Mr. Stockton considered his career as an editor of great advantage to him as an author.  In an autobiographical paper he writes:  “Long-continued reading of manuscripts submitted for publication which are almost good enough to use, and yet not quite up to the standard of the magazine, can not but be of great service to any one who proposes a literary career.  Bad work shows us what we ought to avoid, but most of us know, or think we know, what that is.  Fine literary work we get outside the editorial room.  But the great mass of literary material which is almost good enough to print is seen only by the editorial reader, and its lesson is lost upon him in a great degree unless he is, or intends to be, a literary worker.”
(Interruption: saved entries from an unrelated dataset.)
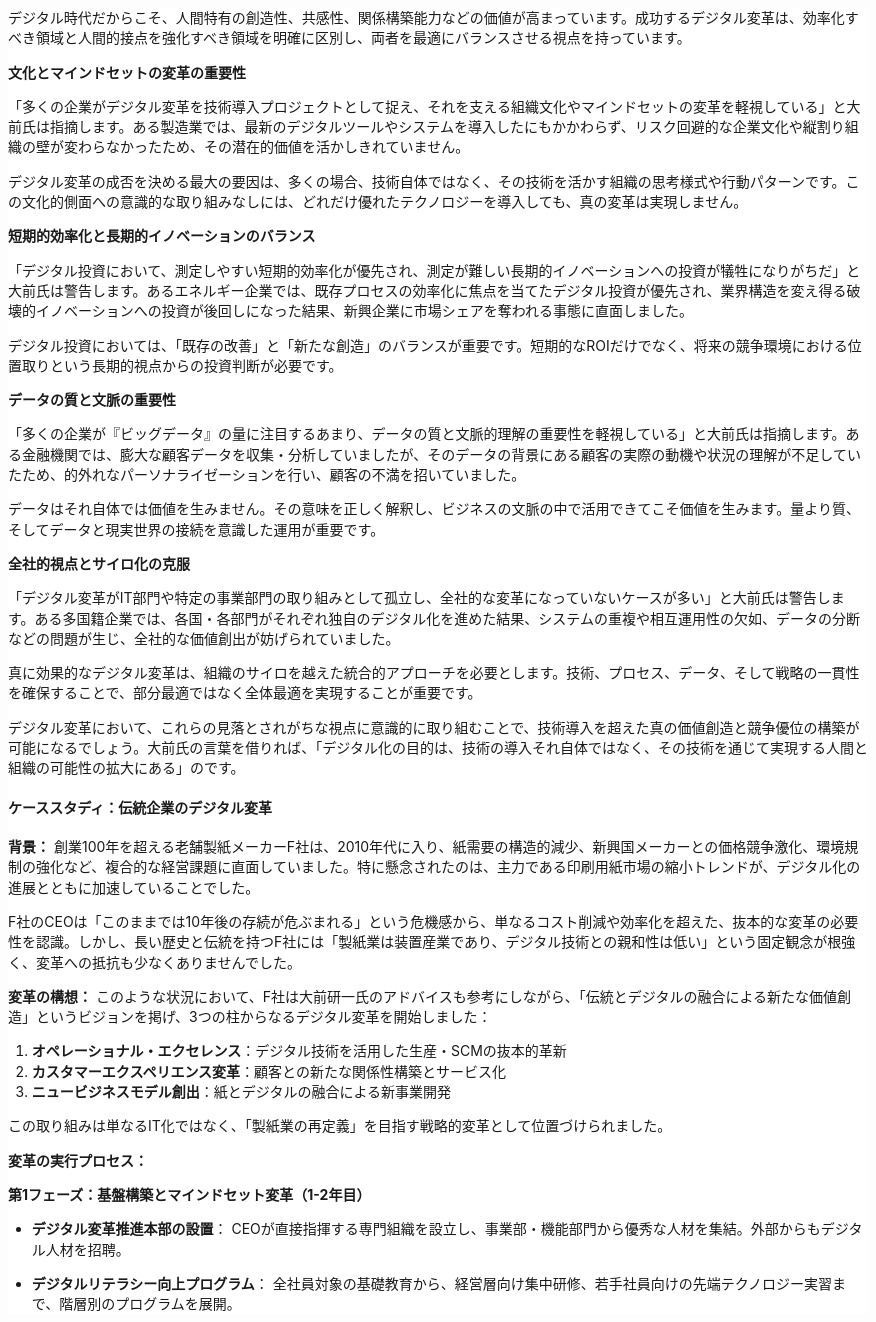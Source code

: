 デジタル時代だからこそ、人間特有の創造性、共感性、関係構築能力などの価値が高まっています。成功するデジタル変革は、効率化すべき領域と人間的接点を強化すべき領域を明確に区別し、両者を最適にバランスさせる視点を持っています。

**文化とマインドセットの変革の重要性**

「多くの企業がデジタル変革を技術導入プロジェクトとして捉え、それを支える組織文化やマインドセットの変革を軽視している」と大前氏は指摘します。ある製造業では、最新のデジタルツールやシステムを導入したにもかかわらず、リスク回避的な企業文化や縦割り組織の壁が変わらなかったため、その潜在的価値を活かしきれていません。

デジタル変革の成否を決める最大の要因は、多くの場合、技術自体ではなく、その技術を活かす組織の思考様式や行動パターンです。この文化的側面への意識的な取り組みなしには、どれだけ優れたテクノロジーを導入しても、真の変革は実現しません。

**短期的効率化と長期的イノベーションのバランス**

「デジタル投資において、測定しやすい短期的効率化が優先され、測定が難しい長期的イノベーションへの投資が犠牲になりがちだ」と大前氏は警告します。あるエネルギー企業では、既存プロセスの効率化に焦点を当てたデジタル投資が優先され、業界構造を変え得る破壊的イノベーションへの投資が後回しになった結果、新興企業に市場シェアを奪われる事態に直面しました。

デジタル投資においては、「既存の改善」と「新たな創造」のバランスが重要です。短期的なROIだけでなく、将来の競争環境における位置取りという長期的視点からの投資判断が必要です。

**データの質と文脈の重要性**

「多くの企業が『ビッグデータ』の量に注目するあまり、データの質と文脈的理解の重要性を軽視している」と大前氏は指摘します。ある金融機関では、膨大な顧客データを収集・分析していましたが、そのデータの背景にある顧客の実際の動機や状況の理解が不足していたため、的外れなパーソナライゼーションを行い、顧客の不満を招いていました。

データはそれ自体では価値を生みません。その意味を正しく解釈し、ビジネスの文脈の中で活用できてこそ価値を生みます。量より質、そしてデータと現実世界の接続を意識した運用が重要です。

**全社的視点とサイロ化の克服**

「デジタル変革がIT部門や特定の事業部門の取り組みとして孤立し、全社的な変革になっていないケースが多い」と大前氏は警告します。ある多国籍企業では、各国・各部門がそれぞれ独自のデジタル化を進めた結果、システムの重複や相互運用性の欠如、データの分断などの問題が生じ、全社的な価値創出が妨げられていました。

真に効果的なデジタル変革は、組織のサイロを越えた統合的アプローチを必要とします。技術、プロセス、データ、そして戦略の一貫性を確保することで、部分最適ではなく全体最適を実現することが重要です。

デジタル変革において、これらの見落とされがちな視点に意識的に取り組むことで、技術導入を超えた真の価値創造と競争優位の構築が可能になるでしょう。大前氏の言葉を借りれば、「デジタル化の目的は、技術の導入それ自体ではなく、その技術を通じて実現する人間と組織の可能性の拡大にある」のです。

#### **ケーススタディ：伝統企業のデジタル変革**

**背景：**
創業100年を超える老舗製紙メーカーF社は、2010年代に入り、紙需要の構造的減少、新興国メーカーとの価格競争激化、環境規制の強化など、複合的な経営課題に直面していました。特に懸念されたのは、主力である印刷用紙市場の縮小トレンドが、デジタル化の進展とともに加速していることでした。

F社のCEOは「このままでは10年後の存続が危ぶまれる」という危機感から、単なるコスト削減や効率化を超えた、抜本的な変革の必要性を認識。しかし、長い歴史と伝統を持つF社には「製紙業は装置産業であり、デジタル技術との親和性は低い」という固定観念が根強く、変革への抵抗も少なくありませんでした。

**変革の構想：**
このような状況において、F社は大前研一氏のアドバイスも参考にしながら、「伝統とデジタルの融合による新たな価値創造」というビジョンを掲げ、3つの柱からなるデジタル変革を開始しました：

1. **オペレーショナル・エクセレンス**：デジタル技術を活用した生産・SCMの抜本的革新
2. **カスタマーエクスペリエンス変革**：顧客との新たな関係性構築とサービス化
3. **ニュービジネスモデル創出**：紙とデジタルの融合による新事業開発

この取り組みは単なるIT化ではなく、「製紙業の再定義」を目指す戦略的変革として位置づけられました。

**変革の実行プロセス：**

**第1フェーズ：基盤構築とマインドセット変革（1-2年目）**

- **デジタル変革推進本部の設置**：
  CEOが直接指揮する専門組織を設立し、事業部・機能部門から優秀な人材を集結。外部からもデジタル人材を招聘。

- **デジタルリテラシー向上プログラム**：
  全社員対象の基礎教育から、経営層向け集中研修、若手社員向けの先端テクノロジー実習まで、階層別のプログラムを展開。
The first house in which we set up our own household goods stood in Nutley, N.J.  We had with us an elderly attache of the Stockton family as maid-of-all-work; and to relieve her of some of her duties I went into New York, and procured from an orphans’ home a girl whom Mr. Stockton described as “a middle-sized orphan.”  She was about fourteen years old, and proved to be a very peculiar individual, with strong characteristics which so appealed to Mr. Stockton’s sense of humor that he liked to talk with her and draw out her opinions of things in general, and especially of the books she had read.  Her spare time was devoted to reading books, mostly of the blood-curdling variety; and she read them to herself aloud in the kitchen in a very disjointed fashion, which was at first amusing, and then irritating.  We never knew her real name, nor did the people at the orphanage.  She had three or four very romantic ones she had borrowed from novels while she was with us, for she was very sentimental.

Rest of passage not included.